Wherever a picture appears, leave it out, and transcribe the rest of the records exactly.

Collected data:
────────────────

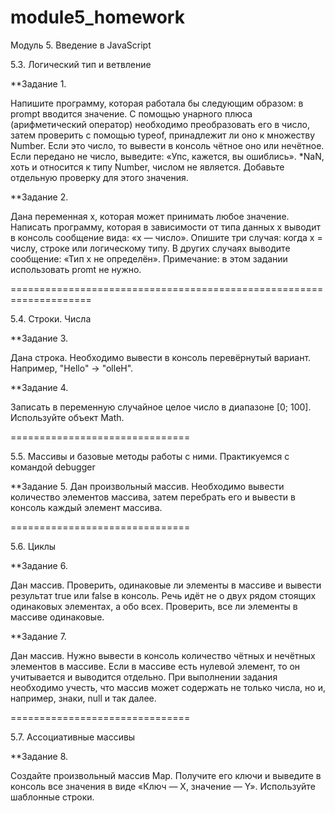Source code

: # module5_homework
Модуль 5. Введение в JavaScript

5.3. Логический тип и ветвление

**Задание 1.

Напишите программу, которая работала бы следующим образом: в prompt вводится значение. С помощью унарного плюса (арифметический оператор) необходимо преобразовать его в число, затем проверить с помощью typeof, принадлежит ли оно к множеству Number.
Если это число, то вывести в консоль чётное оно или нечётное.
Если передано не число, выведите: «Упс, кажется, вы ошиблись».
*NaN, хоть и относится к типу Number, числом не является. Добавьте отдельную проверку для этого значения.

**Задание 2.

Дана переменная x, которая может принимать любое значение. Написать программу, которая в зависимости от типа данных x выводит в консоль сообщение вида: «x — число».
Опишите три случая: когда х = числу, строке или логическому типу. В других случаях выводите сообщение: «Тип x не определён».
Примечание: в этом задании использовать promt не нужно.


====================================================================

5.4. Строки. Числа

**Задание 3.

Дана строка. Необходимо вывести в консоль перевёрнутый вариант. Например, "Hello" -> "olleH".


**Задание 4.

Записать в переменную случайное целое число в диапазоне [0; 100]. Используйте объект Math.

===============================

5.5. Массивы и базовые методы работы с ними. Практикуемся с командой debugger

**Задание 5.
Дан произвольный массив. Необходимо вывести количество элементов массива, затем перебрать его и вывести в консоль каждый элемент массива.

===============================

5.6. Циклы

**Задание 6.

Дан массив. Проверить, одинаковые ли элементы в массиве и вывести результат true или false в консоль. Речь идёт не о двух рядом стоящих одинаковых элементах, а обо всех. Проверить, все ли элементы в массиве одинаковые.


**Задание 7.

Дан массив. Нужно вывести в консоль количество чётных и нечётных элементов в массиве. Если в массиве есть нулевой элемент, то он учитывается и выводится отдельно. 
При выполнении задания необходимо учесть, что массив может содержать не только числа, но и, например, знаки, null и так далее.


===============================

5.7. Ассоциативные массивы

**Задание 8.

Создайте произвольный массив Map. Получите его ключи и выведите в консоль все значения в виде «Ключ — Х, значение — Y».
Используйте шаблонные строки.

────────────────

RESULT OF THE TASK:
Source code

: # module5_homework
Модуль 5. Введение в JavaScript

5.3. Логический тип и ветвление

**Задание 1.

Напишите программу, которая работала бы следующим образом: в prompt вводится значение. С помощью унарного плюса (арифметический оператор) необходимо преобразовать его в число, затем проверить с помощью typeof, принадлежит ли оно к множеству Number.
Если это число, то вывести в консоль чётное оно или нечётное.
Если передано не число, выведите: «Упс, кажется, вы ошиблись».
*NaN, хоть и относится к типу Number, числом не является. Добавьте отдельную проверку для этого значения.

**Задание 2.

Дана переменная x, которая может принимать любое значение. Написать программу, которая в зависимости от типа данных x выводит в консоль сообщение вида: «x — число».
Опишите три случая: когда х = числу, строке или логическому типу. В других случаях выводите сообщение: «Тип x не определён».
Примечание: в этом задании использовать promt не нужно.


====================================================================

5.4. Строки. Числа

**Задание 3.

Дана строка. Необходимо вывести в консоль перевёрнутый вариант. Например, "Hello" -> "olleH".


**Задание 4.

Записать в переменную случайное целое число в диапазоне [0; 100]. Используйте объект Math.

===============================

5.5. Массивы и базовые методы работы с ними. Практикуемся с командой debugger

**Задание 5.
Дан произвольный массив. Необходимо вывести количество элементов массива, затем перебрать его и вывести в консоль каждый элемент массива.

===============================

5.6. Циклы

**Задание 6.

Дан массив. Проверить, одинаковые ли элементы в массиве и вывести результат true или false в консоль. Речь идёт не о двух рядом стоящих одинаковых элементах, а обо всех. Проверить, все ли элементы в массиве одинаковые.


**Задание 7.

Дан массив. Нужно вывести в консоль количество чётных и нечётных элементов в массиве. Если в массиве есть нулевой элемент, то он учитывается и выводится отдельно. 
При выполнении задания необходимо учесть, что массив может содержать не только числа, но и, например, знаки, null и так далее.


===============================

5.7. Ассоциативные массивы

**Задание 8.

Создайте произвольный массив Map. Получите его ключи и выведите в консоль все значения в виде «Ключ — Х, значение — Y».
Используйте шаблонные строки.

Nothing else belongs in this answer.